L’ex presidente della Bolivia Evo Morales torna a parlare dal suo esilio in Argentina, a pochi mesi dalla prossima tornata elettorale volta a dare un nuovo governo eletto al Paese, dopo la fase di transizione guidata da Jeanine Anez.

Nella sua intervista alla testata giornalistica francese Le Monde, l’ex leader del Mas ha espresso la propria posizione riguardo all’attuale gestione del sistema politico boliviano ed ha espresso i suoi dubbi circa la legittimità della prossima tornata elettorale, nella quale concorrerà per un posto in qualità di senatore.

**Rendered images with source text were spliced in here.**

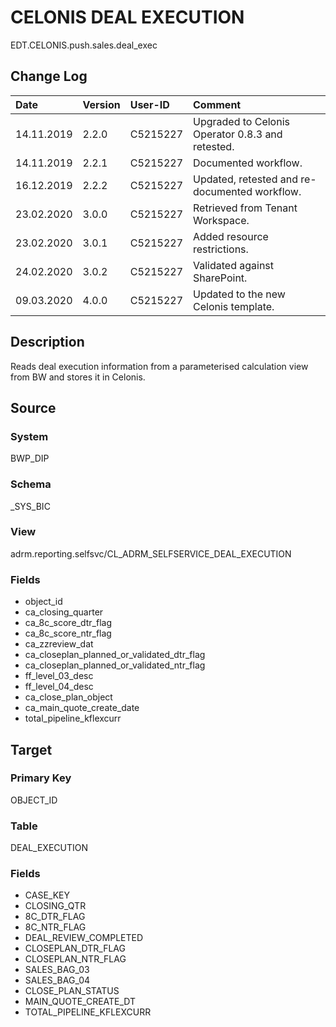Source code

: # CELONIS DEAL EXECUTION
EDT.CELONIS.push.sales.deal_exec


## Change Log
|   Date        |   Version |   User-ID     |   Comment                                             |
|   :--         |   :--     |   :--         |   :--                                                 |
|   14.11.2019  |   2.2.0   |   C5215227    |   Upgraded to Celonis Operator 0.8.3 and retested.    |
|   14.11.2019  |   2.2.1   |   C5215227    |   Documented workflow.                                |
|   16.12.2019  |   2.2.2   |   C5215227    |   Updated, retested and re-documented workflow.       |
|   23.02.2020  |   3.0.0   |   C5215227    |   Retrieved from Tenant Workspace.                    |
|   23.02.2020  |   3.0.1   |   C5215227    |   Added resource restrictions.                        |
|   24.02.2020  |   3.0.2   |   C5215227    |   Validated against SharePoint.                       |
|   09.03.2020  |   4.0.0   |   C5215227    |   Updated to the new Celonis template.                |


## Description
Reads deal execution information from a parameterised calculation view from BW and stores it in Celonis.


## Source

### System
BWP_DIP

### Schema
_SYS_BIC

### View
adrm.reporting.selfsvc/CL_ADRM_SELFSERVICE_DEAL_EXECUTION

### Fields
- object_id
- ca_closing_quarter
- ca_8c_score_dtr_flag
- ca_8c_score_ntr_flag
- ca_zzreview_dat
- ca_closeplan_planned_or_validated_dtr_flag
- ca_closeplan_planned_or_validated_ntr_flag
- ff_level_03_desc
- ff_level_04_desc
- ca_close_plan_object
- ca_main_quote_create_date
- total_pipeline_kflexcurr


## Target

### Primary Key
OBJECT_ID

### Table
DEAL_EXECUTION

### Fields
- CASE_KEY
- CLOSING_QTR
- 8C_DTR_FLAG
- 8C_NTR_FLAG
- DEAL_REVIEW_COMPLETED
- CLOSEPLAN_DTR_FLAG
- CLOSEPLAN_NTR_FLAG
- SALES_BAG_03
- SALES_BAG_04
- CLOSE_PLAN_STATUS
- MAIN_QUOTE_CREATE_DT
- TOTAL_PIPELINE_KFLEXCURR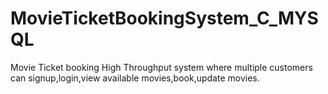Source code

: # MovieTicketBookingSystem_C_MYSQL
Movie Ticket booking High Throughput system where multiple customers can signup,login,view available movies,book,update movies. 
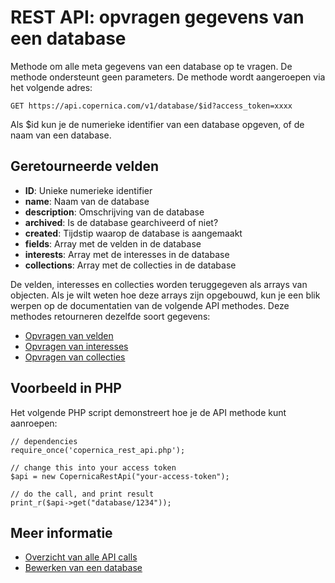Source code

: # REST API: opvragen gegevens van een database

Methode om alle meta gegevens van een database op te vragen. De methode
ondersteunt geen parameters. De methode wordt aangeroepen via het volgende adres:

`GET https://api.copernica.com/v1/database/$id?access_token=xxxx`

Als $id kun je de numerieke identifier van een database opgeven, of de naam
van een database.

## Geretourneerde velden

* **ID**: Unieke numerieke identifier
* **name**: Naam van de database
* **description**: Omschrijving van de database
* **archived**: Is de database gearchiveerd of niet?
* **created**: Tijdstip waarop de database is aangemaakt
* **fields**: Array met de velden in de database
* **interests**: Array met de interesses in de database
* **collections**: Array met de collecties in de database

De velden, interesses en collecties worden teruggegeven als arrays van
objecten. Als je wilt weten hoe deze arrays zijn opgebouwd, kun je een blik 
werpen op de documentatien van de volgende API methodes. Deze methodes 
retourneren dezelfde soort gegevens:

* [Opvragen van velden](rest-get-database-fields)
* [Opvragen van interesses](rest-get-database-interests)
* [Opvragen van collecties](rest-get-database-collections) 


## Voorbeeld in PHP

Het volgende PHP script demonstreert hoe je de API methode kunt aanroepen:

    // dependencies
    require_once('copernica_rest_api.php');
    
    // change this into your access token
    $api = new CopernicaRestApi("your-access-token");

    // do the call, and print result
    print_r($api->get("database/1234"));

## Meer informatie

* [Overzicht van alle API calls](rest-api)
* [Bewerken van een database](rest-put-database)
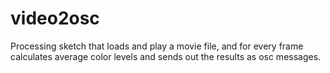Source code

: # video2osc
Processing sketch that loads and play a movie file, and for every frame calculates average color levels and sends out the results as osc messages.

Nonostante la sua attuale condizione di esilio volontario lo abbia tenuto lontano dalle strade e dalle piazze che hanno contribuito alla sua ascesa politica, la speranza di tornare ancora una volta ad occupare un posto di rilevanza nella politica dell Bolivia è ancora viva, nell’attesa che l’attuale situazione si stabilizzi.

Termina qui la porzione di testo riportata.